Transcribe all the data below exactly, leaving its pictures out.

-- TASK DATA follows --

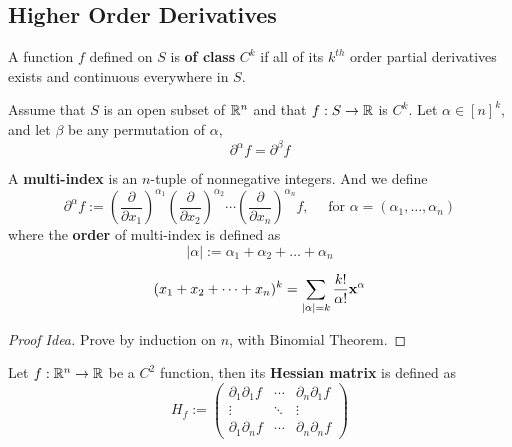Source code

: \documentclass[11pt]{article}
\begin{document}
		\subsection{Higher Order Derivatives}
			\begin{definition}
				A function $f$ defined on $S$ is \textbf{of class} $C^k$ if all of its $k^{th}$ order partial derivatives exists and continuous everywhere in $S$.
			\end{definition}
			
			\begin{theorem}
				Assume that $S$ is an open subset of $\mathbb{R}^n$ and that $f: S \to \mathbb{R}$ is $C^k$. Let $\alpha \in [n]^k$, and let $\beta$ be any permutation of $\alpha$,
				\begin{equation}
					\partial^{\alpha} f = \partial^{\beta} f
				\end{equation}
			\end{theorem}
			
			\begin{definition}
				A \textbf{multi-index} is an $n$-tuple of nonnegative integers. And we define
				\begin{equation}
					\partial^\alpha f := (\frac{\partial}{\partial x_1 })^{\alpha_1}(\frac{\partial}{\partial x_{2} })^{\alpha_{2}}\cdots (\frac{\partial}{\partial x_n })^{\alpha_n}f, \quad\mbox{ for }\alpha = (\alpha_1,\ldots, \alpha_n)
				\end{equation}
				where the \textbf{order} of multi-index is defined as
				\begin{equation}
					|\alpha| := \alpha_1 + \alpha_2 + \dots + \alpha_n
				\end{equation}
			\end{definition}
			
			\begin{theorem}
				\begin{equation}
					(x_1 + x_2 + \cdots + x_n)^k = \sum_{|\alpha| = k} \frac{k!}{\alpha !} \textbf{x}^\alpha
				\end{equation}
				\begin{proof}[Proof Idea]
					Prove by induction on $n$, with Binomial Theorem.
				\end{proof}
			\end{theorem}
			
			\begin{definition}
				Let $f: \mathbb{R}^n \to \mathbb{R}$ be a $C^2$ function, then its \textbf{Hessian matrix} is defined as
				\begin{equation}
					H_f := \left(\begin{array}{ccc}
					\partial_1\partial_1 f & \cdots & \partial_n\partial_1 f \\
					\vdots & \ddots & \vdots \\
					\partial_1\partial_n f & \cdots & \partial_n\partial_n f 
					\end{array}\right)
				\end{equation}
			\end{definition}
			
\end{document}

-- TASK DATA concluded --

SOLUTION TO THE PROBLEM:
Source code

: \documentclass[11pt]{article}
\begin{document}
		\subsection{Higher Order Derivatives}
			\begin{definition}
				A function $f$ defined on $S$ is \textbf{of class} $C^k$ if all of its $k^{th}$ order partial derivatives exists and continuous everywhere in $S$.
			\end{definition}
			
			\begin{theorem}
				Assume that $S$ is an open subset of $\mathbb{R}^n$ and that $f: S \to \mathbb{R}$ is $C^k$. Let $\alpha \in [n]^k$, and let $\beta$ be any permutation of $\alpha$,
				\begin{equation}
					\partial^{\alpha} f = \partial^{\beta} f
				\end{equation}
			\end{theorem}
			
			\begin{definition}
				A \textbf{multi-index} is an $n$-tuple of nonnegative integers. And we define
				\begin{equation}
					\partial^\alpha f := (\frac{\partial}{\partial x_1 })^{\alpha_1}(\frac{\partial}{\partial x_{2} })^{\alpha_{2}}\cdots (\frac{\partial}{\partial x_n })^{\alpha_n}f, \quad\mbox{ for }\alpha = (\alpha_1,\ldots, \alpha_n)
				\end{equation}
				where the \textbf{order} of multi-index is defined as
				\begin{equation}
					|\alpha| := \alpha_1 + \alpha_2 + \dots + \alpha_n
				\end{equation}
			\end{definition}
			
			\begin{theorem}
				\begin{equation}
					(x_1 + x_2 + \cdots + x_n)^k = \sum_{|\alpha| = k} \frac{k!}{\alpha !} \textbf{x}^\alpha
				\end{equation}
				\begin{proof}[Proof Idea]
					Prove by induction on $n$, with Binomial Theorem.
				\end{proof}
			\end{theorem}
			
			\begin{definition}
				Let $f: \mathbb{R}^n \to \mathbb{R}$ be a $C^2$ function, then its \textbf{Hessian matrix} is defined as
				\begin{equation}
					H_f := \left(\begin{array}{ccc}
					\partial_1\partial_1 f & \cdots & \partial_n\partial_1 f \\
					\vdots & \ddots & \vdots \\
					\partial_1\partial_n f & \cdots & \partial_n\partial_n f 
					\end{array}\right)
				\end{equation}
			\end{definition}
			
\end{document}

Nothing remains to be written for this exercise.